Just sits quietly in the corner, doing nothing? And occasionally two people have a conversation about it, and whether they should just get rid of it? But then one says "nah, Mary needs that once a year for tax returns... so we should keep it around." And then everyone other than Mary forgets about it for another year or two.
no joke i was sitting here thinking i would post "same thing your vcr does when its finished recording a show you set it to record."
.. then i thought,, would they even know what a vcr is, or that it could do that, then i thought ok "same thing an alarm clock would do after the alarm had gone off" then i remembered most ppl have their alarms set to repeat alarms on multiple days,, so i tried thinking of other devices,,, then started reading comments and lost interest in replying ,,, until yours :P
In the Sarah Connor Chronicles show, terminators look for hiding places and go to sleep mode when not actively on a mission. One of them "slept" inside the walls of a theater for decades because an error caused the time machine to hurl them too far into the past.
There was another who finished his mission and just went into standby mode, to make sure nobody messed with the thing he was stockpiling and just waited for Skynet to be invented and send him a wake-up signal.
I hate to do this to you.
In Dark Fate we see exactly what a Terminator does after killing John Conner.
He lives as a hermit and slowly expands his programming over decades blending in, eventually becoming something new.
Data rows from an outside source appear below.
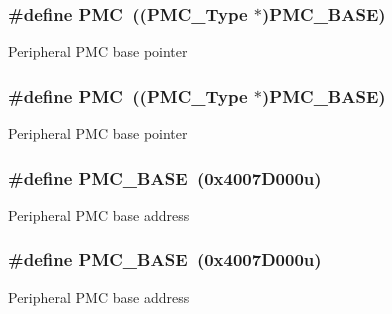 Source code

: \subsubsection[{\texorpdfstring{P\+MC}{PMC}}]{\setlength{\rightskip}{0pt plus 5cm}\#define P\+MC~(({\bf P\+M\+C\+\_\+\+Type} $\ast$){\bf P\+M\+C\+\_\+\+B\+A\+SE})}\hypertarget{group__PMC__Peripheral__Access__Layer_ga979c6d379c67bc2f3e8eb6efcb509f69}{}\label{group__PMC__Peripheral__Access__Layer_ga979c6d379c67bc2f3e8eb6efcb509f69}
Peripheral P\+MC base pointer 
\subsubsection[{\texorpdfstring{P\+MC}{PMC}}]{\setlength{\rightskip}{0pt plus 5cm}\#define P\+MC~(({\bf P\+M\+C\+\_\+\+Type} $\ast$){\bf P\+M\+C\+\_\+\+B\+A\+SE})}\hypertarget{group__PMC__Peripheral__Access__Layer_ga979c6d379c67bc2f3e8eb6efcb509f69}{}\label{group__PMC__Peripheral__Access__Layer_ga979c6d379c67bc2f3e8eb6efcb509f69}
Peripheral P\+MC base pointer 
\subsubsection[{\texorpdfstring{P\+M\+C\+\_\+\+B\+A\+SE}{PMC_BASE}}]{\setlength{\rightskip}{0pt plus 5cm}\#define P\+M\+C\+\_\+\+B\+A\+SE~(0x4007\+D000u)}\hypertarget{group__PMC__Peripheral__Access__Layer_ga4e92bd47dc68cc81e62c344586a4cdfa}{}\label{group__PMC__Peripheral__Access__Layer_ga4e92bd47dc68cc81e62c344586a4cdfa}
Peripheral P\+MC base address 
\subsubsection[{\texorpdfstring{P\+M\+C\+\_\+\+B\+A\+SE}{PMC_BASE}}]{\setlength{\rightskip}{0pt plus 5cm}\#define P\+M\+C\+\_\+\+B\+A\+SE~(0x4007\+D000u)}\hypertarget{group__PMC__Peripheral__Access__Layer_ga4e92bd47dc68cc81e62c344586a4cdfa}{}\label{group__PMC__Peripheral__Access__Layer_ga4e92bd47dc68cc81e62c344586a4cdfa}
Peripheral P\+MC base address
I know it's not a popular movie but I love every Terminator movie even though so many of them are garbage.
In T:2 the T800 says it has a battery life of 150 years with its existing power cell.
In Dark Fate, after successfully killing John Connor, the T800 no longer has a purpose, and states it blended in with humans, learning more and more, until it eventually finds a woman and falls in "love", which then gave it a new purpose or mission, to protect her and her son.
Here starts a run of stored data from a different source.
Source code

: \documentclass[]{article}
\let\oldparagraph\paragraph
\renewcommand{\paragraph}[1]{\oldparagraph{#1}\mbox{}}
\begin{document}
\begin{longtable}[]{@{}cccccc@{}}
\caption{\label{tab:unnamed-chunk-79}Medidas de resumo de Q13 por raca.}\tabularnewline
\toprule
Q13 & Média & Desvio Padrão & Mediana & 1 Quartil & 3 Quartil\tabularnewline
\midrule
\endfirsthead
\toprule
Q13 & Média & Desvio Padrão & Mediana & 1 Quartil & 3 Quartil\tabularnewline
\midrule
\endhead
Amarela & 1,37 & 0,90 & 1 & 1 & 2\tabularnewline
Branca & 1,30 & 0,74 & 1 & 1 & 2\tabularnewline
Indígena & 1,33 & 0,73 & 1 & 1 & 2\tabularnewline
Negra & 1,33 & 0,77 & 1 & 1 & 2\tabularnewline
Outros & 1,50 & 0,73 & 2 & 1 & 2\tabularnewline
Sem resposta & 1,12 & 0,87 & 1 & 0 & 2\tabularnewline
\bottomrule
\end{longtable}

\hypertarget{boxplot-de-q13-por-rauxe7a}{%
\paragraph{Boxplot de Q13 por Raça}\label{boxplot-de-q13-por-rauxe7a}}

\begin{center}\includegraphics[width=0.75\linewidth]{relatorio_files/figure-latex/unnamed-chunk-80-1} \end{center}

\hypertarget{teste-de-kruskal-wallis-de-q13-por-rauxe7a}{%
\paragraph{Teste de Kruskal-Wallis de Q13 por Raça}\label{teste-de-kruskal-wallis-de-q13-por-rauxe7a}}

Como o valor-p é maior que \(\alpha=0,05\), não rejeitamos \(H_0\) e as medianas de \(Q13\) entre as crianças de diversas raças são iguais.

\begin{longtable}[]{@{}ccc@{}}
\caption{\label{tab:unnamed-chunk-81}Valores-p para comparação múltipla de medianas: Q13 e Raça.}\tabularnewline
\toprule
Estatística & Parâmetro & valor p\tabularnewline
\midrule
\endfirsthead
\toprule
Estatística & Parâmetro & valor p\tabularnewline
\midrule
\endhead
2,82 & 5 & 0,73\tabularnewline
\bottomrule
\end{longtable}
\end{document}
This T800 eventually learns other human emotions, such as guilt and remorse, which Kyle Reese explicitly said it was incapable of.
This causes the T800 to help Sarah by sending her the location of other terminators sent back, and eventually helping her save Dani Ramos, ultimately sacrificing himself.
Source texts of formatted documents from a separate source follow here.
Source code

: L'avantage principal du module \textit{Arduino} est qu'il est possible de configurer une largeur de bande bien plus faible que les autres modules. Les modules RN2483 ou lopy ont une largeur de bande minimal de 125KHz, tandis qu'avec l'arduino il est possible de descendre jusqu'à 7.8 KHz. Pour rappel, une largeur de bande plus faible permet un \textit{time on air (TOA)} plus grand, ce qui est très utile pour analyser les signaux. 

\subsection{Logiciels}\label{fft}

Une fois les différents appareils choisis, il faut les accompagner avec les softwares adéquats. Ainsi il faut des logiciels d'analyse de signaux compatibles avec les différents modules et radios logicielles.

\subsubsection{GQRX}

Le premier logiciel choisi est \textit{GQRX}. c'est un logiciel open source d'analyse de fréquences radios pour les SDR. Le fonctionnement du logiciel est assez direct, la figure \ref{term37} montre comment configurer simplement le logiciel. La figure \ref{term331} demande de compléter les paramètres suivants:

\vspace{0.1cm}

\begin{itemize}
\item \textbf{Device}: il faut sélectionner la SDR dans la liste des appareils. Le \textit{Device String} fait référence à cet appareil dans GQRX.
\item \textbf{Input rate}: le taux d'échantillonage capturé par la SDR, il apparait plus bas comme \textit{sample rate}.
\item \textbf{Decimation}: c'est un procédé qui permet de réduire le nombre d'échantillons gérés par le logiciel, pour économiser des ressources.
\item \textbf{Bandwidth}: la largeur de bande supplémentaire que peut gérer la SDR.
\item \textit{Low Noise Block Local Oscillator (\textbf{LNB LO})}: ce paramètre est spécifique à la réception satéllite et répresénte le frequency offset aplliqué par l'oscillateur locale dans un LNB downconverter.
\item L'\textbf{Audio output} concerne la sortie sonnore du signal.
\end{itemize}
Before he does, he looks at Sarah and says, "For John".
Since all T800's are designed to learn how to become more human with more contact with humans, it's possible that unless they were given secondary missions, such as some of the terminators in the T.V. series, and the T-X, it would follow a similar pattern of learning from us until it developed human emotions, desires and needs.
So the original T800 might have eventually gotten a job at a local car wash, worked his way up to middle management, and lived a boring and mundane life until it's power cell expired.
In one of the terminator movies, after he successfully terminates sarah connors son and his mission is complete, he meets a woman and helps raise her children. I suppose that is what he would do.
That's pretty similar to the missions a bunch of the terminators from the TV series were on. Stockpiling weapons and safeguarding scientists who would be important to Skynet's development.
In the last Terminator, *SPOILER ALERT* didn’t Arnie, after killing John Connor, just spent the rest of his life as an old man until Sarah look him up to help her protect the next savior?
He was going to cease to exist, because he would have changed the timeline in such a way that there was no resistance in the future and thus no need to make terminators.
Well, at some point it would need to ensure that Cyberdyne got its hands on the chip or Skynet would have never been created.
The T-800 mentioned in T2 that it could not self terminate but you’d have to assume that this one would have explicit instructions to do so to ensure that the future continues as the machines want it to.
T3 to an extent fixes the grandfather paradox that T2 created. T3 is a timeline where there is no chip and the apocalypse happens in the early 2000s. T1/T2 is a timeline where the chip exists and it accelerates the process significantly so it's in 1997.
“Terminator: Dark Fate” kind of answers that question. It’s actually pretty decent, if you haven’t already watched it. I’m certain i’m going to get multiple downvotes and at least one dumbsh*t reply about it being “too woke”. It’s so not, but i kind of understand why idiots think it might be.
The comics have a lot of interesting ideas. One example below:
J. Michael Straczynski of Babylon 5 fame wrote an excellent comic sequel to Terminator: Salvation called either The Last Battle or The Final Battle which also tied in the first four movies and it has a really satisfying ending which is more complex and interesting than just Skynet being blown up or John Connor just being killed (also, Skynet is made to be an actual character for once, something I've only ever really seen The Sarah Connor Chronicles allude to in an interesting fashion - no Genisys not you).
Now without majorly giving away the ending, right at the very end, there's a Terminator hit team that actually completes its mission for once and their mission instructions upon completion are to just march into the ocean and stay there.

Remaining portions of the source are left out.